Avro Record Class and Specific Record Reader Generator
avro-gen3 is a Python library that generates concrete Avro record classes with type hints and a specific record reader. It addresses the typeless nature of default Avro Python implementations by wrapping the standard Avro DatumReader to return these type-hinted classes instead of generic dictionaries. This project is a fork of `avro_gen`, enhanced with improved Python 3 support, better namespace handling, documentation generation, and JSON (de-)serialization capabilities. The current version is 0.7.16, released on September 5, 2024, indicating an active but irregular release cycle.
Warnings
- gotcha avro-gen3 generates specific record classes as `DictWrapper` instances and does NOT provide an overloaded `DictWriter`. This means that generated specific records, while offering type-hinted access, behave like regular Python dictionaries for serialization purposes with standard Avro `DatumWriter`.

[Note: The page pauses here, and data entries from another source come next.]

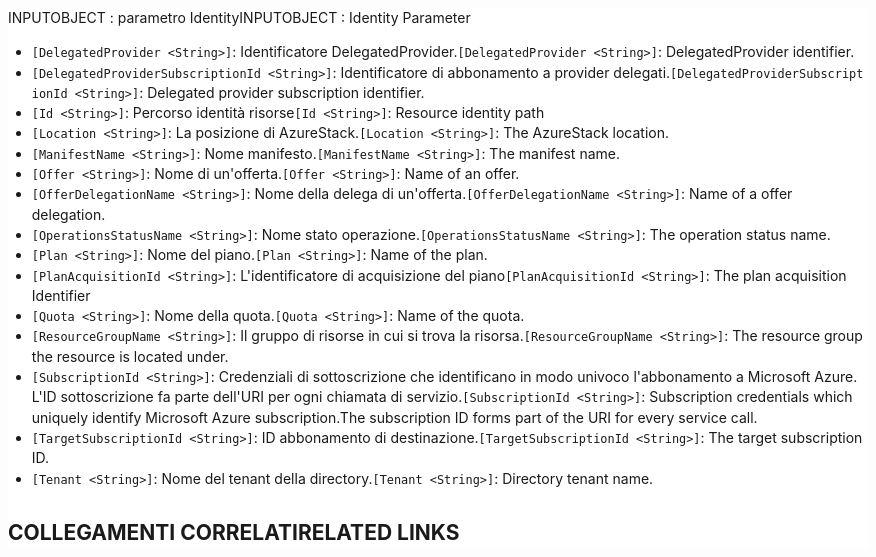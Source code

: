 <span data-ttu-id="a61ab-142">INPUTOBJECT <ISubscriptionsAdminIdentity> : parametro Identity</span><span class="sxs-lookup"><span data-stu-id="a61ab-142">INPUTOBJECT <ISubscriptionsAdminIdentity>: Identity Parameter</span></span>
  - <span data-ttu-id="a61ab-143">`[DelegatedProvider <String>]`: Identificatore DelegatedProvider.</span><span class="sxs-lookup"><span data-stu-id="a61ab-143">`[DelegatedProvider <String>]`: DelegatedProvider identifier.</span></span>
  - <span data-ttu-id="a61ab-144">`[DelegatedProviderSubscriptionId <String>]`: Identificatore di abbonamento a provider delegati.</span><span class="sxs-lookup"><span data-stu-id="a61ab-144">`[DelegatedProviderSubscriptionId <String>]`: Delegated provider subscription identifier.</span></span>
  - <span data-ttu-id="a61ab-145">`[Id <String>]`: Percorso identità risorse</span><span class="sxs-lookup"><span data-stu-id="a61ab-145">`[Id <String>]`: Resource identity path</span></span>
  - <span data-ttu-id="a61ab-146">`[Location <String>]`: La posizione di AzureStack.</span><span class="sxs-lookup"><span data-stu-id="a61ab-146">`[Location <String>]`: The AzureStack location.</span></span>
  - <span data-ttu-id="a61ab-147">`[ManifestName <String>]`: Nome manifesto.</span><span class="sxs-lookup"><span data-stu-id="a61ab-147">`[ManifestName <String>]`: The manifest name.</span></span>
  - <span data-ttu-id="a61ab-148">`[Offer <String>]`: Nome di un'offerta.</span><span class="sxs-lookup"><span data-stu-id="a61ab-148">`[Offer <String>]`: Name of an offer.</span></span>
  - <span data-ttu-id="a61ab-149">`[OfferDelegationName <String>]`: Nome della delega di un'offerta.</span><span class="sxs-lookup"><span data-stu-id="a61ab-149">`[OfferDelegationName <String>]`: Name of a offer delegation.</span></span>
  - <span data-ttu-id="a61ab-150">`[OperationsStatusName <String>]`: Nome stato operazione.</span><span class="sxs-lookup"><span data-stu-id="a61ab-150">`[OperationsStatusName <String>]`: The operation status name.</span></span>
  - <span data-ttu-id="a61ab-151">`[Plan <String>]`: Nome del piano.</span><span class="sxs-lookup"><span data-stu-id="a61ab-151">`[Plan <String>]`: Name of the plan.</span></span>
  - <span data-ttu-id="a61ab-152">`[PlanAcquisitionId <String>]`: L'identificatore di acquisizione del piano</span><span class="sxs-lookup"><span data-stu-id="a61ab-152">`[PlanAcquisitionId <String>]`: The plan acquisition Identifier</span></span>
  - <span data-ttu-id="a61ab-153">`[Quota <String>]`: Nome della quota.</span><span class="sxs-lookup"><span data-stu-id="a61ab-153">`[Quota <String>]`: Name of the quota.</span></span>
  - <span data-ttu-id="a61ab-154">`[ResourceGroupName <String>]`: Il gruppo di risorse in cui si trova la risorsa.</span><span class="sxs-lookup"><span data-stu-id="a61ab-154">`[ResourceGroupName <String>]`: The resource group the resource is located under.</span></span>
  - <span data-ttu-id="a61ab-155">`[SubscriptionId <String>]`: Credenziali di sottoscrizione che identificano in modo univoco l'abbonamento a Microsoft Azure. L'ID sottoscrizione fa parte dell'URI per ogni chiamata di servizio.</span><span class="sxs-lookup"><span data-stu-id="a61ab-155">`[SubscriptionId <String>]`: Subscription credentials which uniquely identify Microsoft Azure subscription.The subscription ID forms part of the URI for every service call.</span></span>
  - <span data-ttu-id="a61ab-156">`[TargetSubscriptionId <String>]`: ID abbonamento di destinazione.</span><span class="sxs-lookup"><span data-stu-id="a61ab-156">`[TargetSubscriptionId <String>]`: The target subscription ID.</span></span>
  - <span data-ttu-id="a61ab-157">`[Tenant <String>]`: Nome del tenant della directory.</span><span class="sxs-lookup"><span data-stu-id="a61ab-157">`[Tenant <String>]`: Directory tenant name.</span></span>

## <span data-ttu-id="a61ab-158">COLLEGAMENTI CORRELATI</span><span class="sxs-lookup"><span data-stu-id="a61ab-158">RELATED LINKS</span></span>

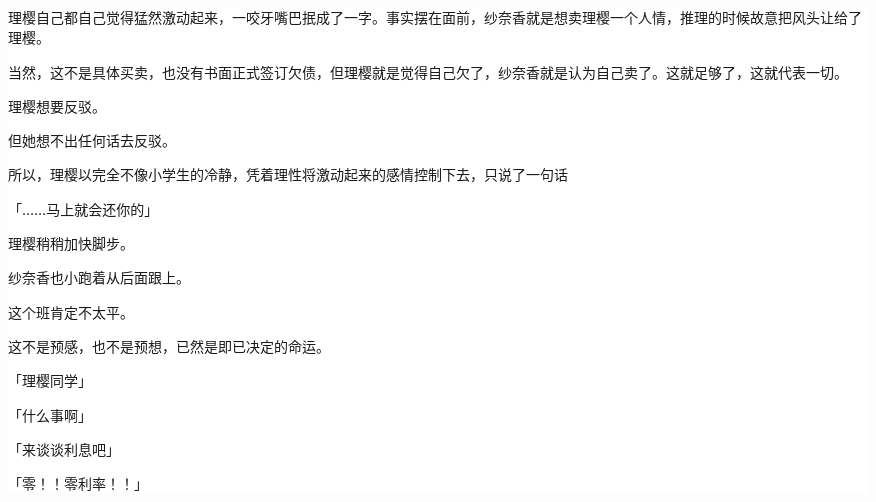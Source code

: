 理樱自己都自己觉得猛然激动起来，一咬牙嘴巴抿成了一字。事实摆在面前，纱奈香就是想卖理樱一个人情，推理的时候故意把风头让给了理樱。

当然，这不是具体买卖，也没有书面正式签订欠债，但理樱就是觉得自己欠了，纱奈香就是认为自己卖了。这就足够了，这就代表一切。

理樱想要反驳。

但她想不出任何话去反驳。

所以，理樱以完全不像小学生的冷静，凭着理性将激动起来的感情控制下去，只说了一句话

「……马上就会还你的」

理樱稍稍加快脚步。

纱奈香也小跑着从后面跟上。

这个班肯定不太平。

这不是预感，也不是预想，已然是即已决定的命运。

「理樱同学」

「什么事啊」

「来谈谈利息吧」

「零！！零利率！！」

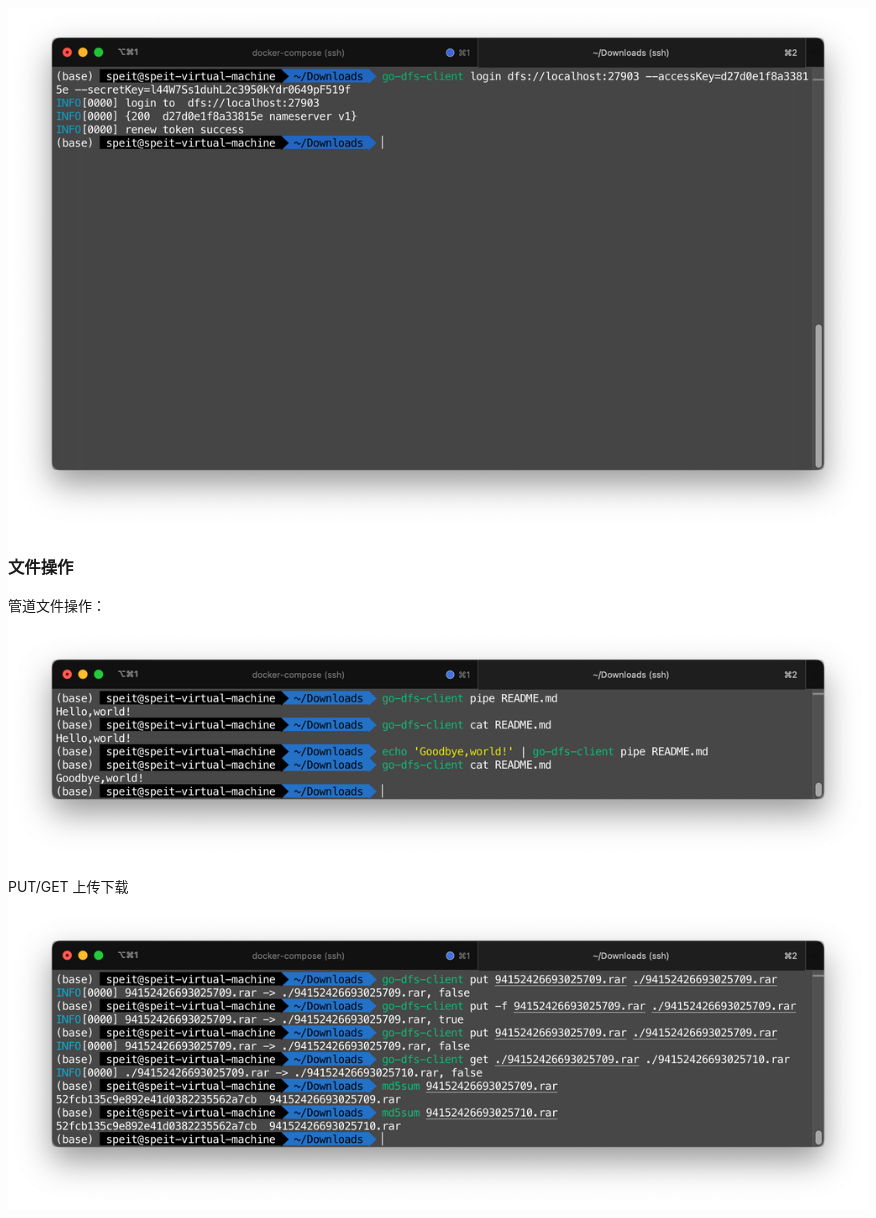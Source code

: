 ![login](img/20230107142719.png)

### 文件操作

管道文件操作：

![pipe](img/20230107143540.png)

PUT/GET 上传下载

![put/get](img/20230107143717.png)
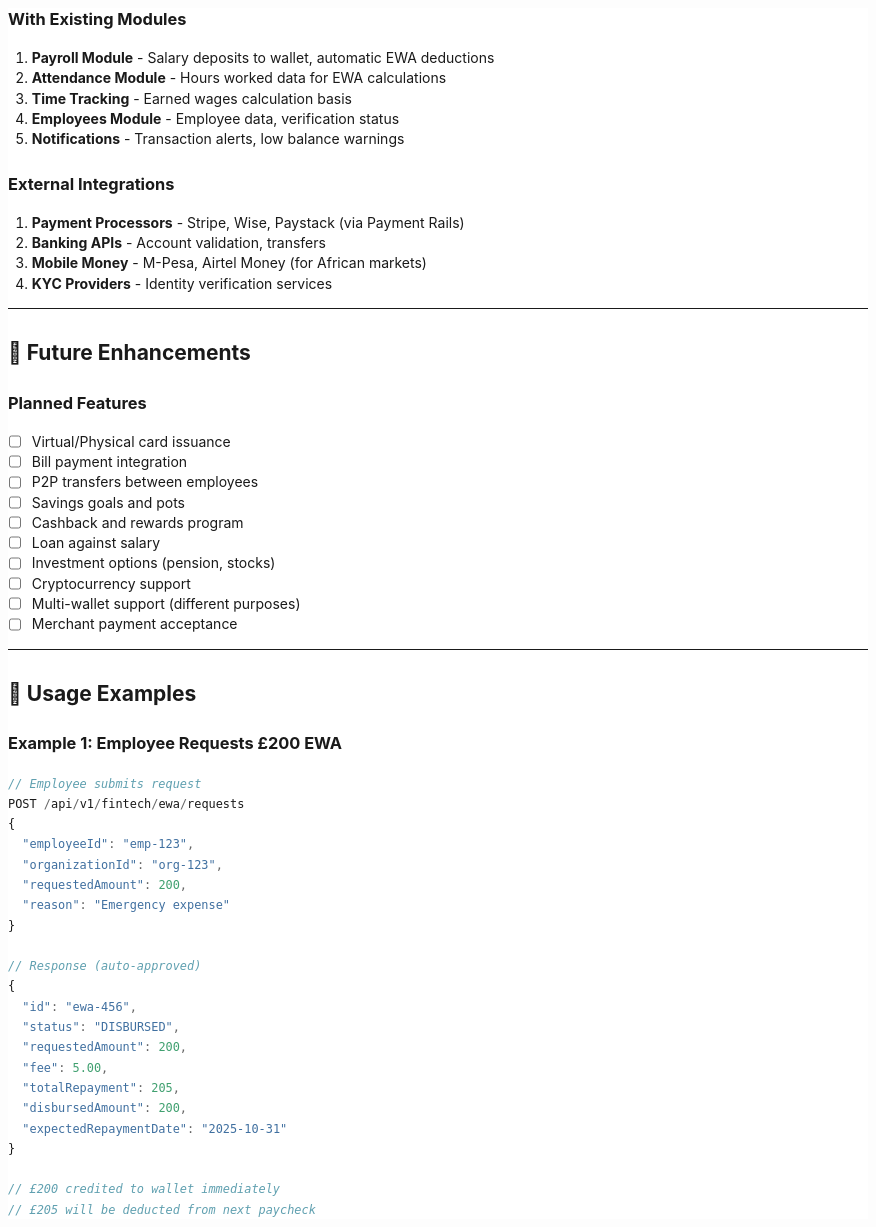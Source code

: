 ### **With Existing Modules**

1. **Payroll Module** - Salary deposits to wallet, automatic EWA deductions
2. **Attendance Module** - Hours worked data for EWA calculations
3. **Time Tracking** - Earned wages calculation basis
4. **Employees Module** - Employee data, verification status
5. **Notifications** - Transaction alerts, low balance warnings

### **External Integrations**

1. **Payment Processors** - Stripe, Wise, Paystack (via Payment Rails)
2. **Banking APIs** - Account validation, transfers
3. **Mobile Money** - M-Pesa, Airtel Money (for African markets)
4. **KYC Providers** - Identity verification services

---

## 🚧 Future Enhancements

### **Planned Features**

- [ ] Virtual/Physical card issuance
- [ ] Bill payment integration
- [ ] P2P transfers between employees
- [ ] Savings goals and pots
- [ ] Cashback and rewards program
- [ ] Loan against salary
- [ ] Investment options (pension, stocks)
- [ ] Cryptocurrency support
- [ ] Multi-wallet support (different purposes)
- [ ] Merchant payment acceptance

---

## 📝 Usage Examples

### **Example 1: Employee Requests £200 EWA**

```typescript
// Employee submits request
POST /api/v1/fintech/ewa/requests
{
  "employeeId": "emp-123",
  "organizationId": "org-123",
  "requestedAmount": 200,
  "reason": "Emergency expense"
}

// Response (auto-approved)
{
  "id": "ewa-456",
  "status": "DISBURSED",
  "requestedAmount": 200,
  "fee": 5.00,
  "totalRepayment": 205,
  "disbursedAmount": 200,
  "expectedRepaymentDate": "2025-10-31"
}

// £200 credited to wallet immediately
// £205 will be deducted from next paycheck
```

- breaking Breaking change in `apache-avro` versions 1.10 and later moved `AvroTypeException` to a different package, which can cause `AttributeError: module 'avro.io' has no attribute 'AvroTypeException'` if `avro-gen3` generated code (or its dependencies) expects the old location. This often manifests when custom properties contain non-string values.
- gotcha When defining optional fields in Avro schemas, the `type` must be a union with `"null"` as the *first* type, and a `default` value must be specified as the literal `null` (not the string `"null"`). Incorrectly formatted optional fields can lead to consumer-side exceptions even if the schema appears valid for encoding.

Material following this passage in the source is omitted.